Qualified student loan repayments eligible for match cannot exceed the lesser of the maximum deferral limit under Internal Revenue Code (IRC) Section 402(g) (the maximum deferral limit, which is $22,500 in 2023) and IRC Section 415(c) (the maximum annual addition limit, which in 2023 is the lesser or $66,000 or 100 percent of the participant’s compensation). In addition, the participant must certify annually to the employer making the matching contribution that the loan repayments were actually made.
Increased Catch-Up Contributions for Older Participants (Effective for Taxable Years Beginning After December 31, 2024)
Congress previously attempted to remedy retirement savings deficiencies by allowing participants age 50 or older to make additional contributions beyond the limits specified in the IRC or under the terms of a plan document.
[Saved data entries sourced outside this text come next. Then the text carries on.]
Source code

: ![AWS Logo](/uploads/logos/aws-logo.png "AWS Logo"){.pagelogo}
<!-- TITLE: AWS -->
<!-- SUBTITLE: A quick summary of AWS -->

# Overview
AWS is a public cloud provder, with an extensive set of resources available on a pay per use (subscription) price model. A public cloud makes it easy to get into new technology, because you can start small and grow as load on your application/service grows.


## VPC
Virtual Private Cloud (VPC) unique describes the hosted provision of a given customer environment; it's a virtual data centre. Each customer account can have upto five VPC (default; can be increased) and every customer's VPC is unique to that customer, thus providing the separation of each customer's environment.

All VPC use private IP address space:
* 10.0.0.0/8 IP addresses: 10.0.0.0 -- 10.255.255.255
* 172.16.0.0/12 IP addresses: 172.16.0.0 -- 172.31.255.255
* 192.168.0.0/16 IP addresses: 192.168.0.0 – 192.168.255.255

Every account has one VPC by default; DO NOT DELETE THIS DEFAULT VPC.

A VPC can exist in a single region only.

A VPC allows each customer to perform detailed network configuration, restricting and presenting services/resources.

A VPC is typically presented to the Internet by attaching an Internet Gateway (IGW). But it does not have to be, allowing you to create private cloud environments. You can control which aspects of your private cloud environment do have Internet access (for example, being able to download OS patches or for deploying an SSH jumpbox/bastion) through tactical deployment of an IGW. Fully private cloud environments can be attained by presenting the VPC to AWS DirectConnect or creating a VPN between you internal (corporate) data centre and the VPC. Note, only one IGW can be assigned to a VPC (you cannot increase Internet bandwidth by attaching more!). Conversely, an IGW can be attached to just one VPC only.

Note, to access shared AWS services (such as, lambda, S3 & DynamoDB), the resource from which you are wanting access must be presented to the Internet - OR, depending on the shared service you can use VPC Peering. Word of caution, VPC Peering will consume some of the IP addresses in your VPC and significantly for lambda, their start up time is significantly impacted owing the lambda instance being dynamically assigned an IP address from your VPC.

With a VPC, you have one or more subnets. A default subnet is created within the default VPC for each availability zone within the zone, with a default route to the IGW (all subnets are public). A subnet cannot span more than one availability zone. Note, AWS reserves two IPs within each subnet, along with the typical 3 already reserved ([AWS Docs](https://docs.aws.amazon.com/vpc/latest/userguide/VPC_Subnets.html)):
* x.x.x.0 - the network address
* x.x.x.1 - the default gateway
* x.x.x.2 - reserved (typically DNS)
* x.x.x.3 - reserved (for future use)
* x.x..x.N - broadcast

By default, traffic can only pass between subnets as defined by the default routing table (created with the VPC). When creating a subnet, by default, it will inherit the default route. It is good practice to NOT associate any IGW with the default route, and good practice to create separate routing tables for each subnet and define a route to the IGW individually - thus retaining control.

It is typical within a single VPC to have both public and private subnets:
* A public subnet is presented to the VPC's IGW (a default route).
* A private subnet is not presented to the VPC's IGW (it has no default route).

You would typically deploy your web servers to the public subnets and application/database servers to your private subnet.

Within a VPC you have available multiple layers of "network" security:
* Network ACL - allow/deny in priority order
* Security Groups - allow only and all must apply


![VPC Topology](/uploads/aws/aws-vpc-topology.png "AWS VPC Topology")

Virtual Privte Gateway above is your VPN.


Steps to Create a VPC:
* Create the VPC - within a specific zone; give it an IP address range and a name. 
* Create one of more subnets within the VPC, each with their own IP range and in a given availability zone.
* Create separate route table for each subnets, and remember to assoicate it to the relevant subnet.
These contributions, called “catch-up contributions,” remained at a fixed amount (subject to adjustment for inflation) and did not vary with the participant’s age. For 2023, the maximum catch-up contribution limit is $7,500.
The SECURE Act 2.0 introduces catch-up contribution limits that increase as the participant ages. Under SECURE Act 2.0, starting in 2025, the maximum catch-up contribution for participants who turn age 60-63 during the tax year will be the greater of $10,000 or 150 percent of the regular catch-up contribution for 2024 (as indexed for inflation). For tax years beginning in 2024, catch-up contributions for participants earning $145,000 or more annually must be made as Roth contributions.
Emergency Savings Account (Effective for Plan Years Beginning After December 31, 2023)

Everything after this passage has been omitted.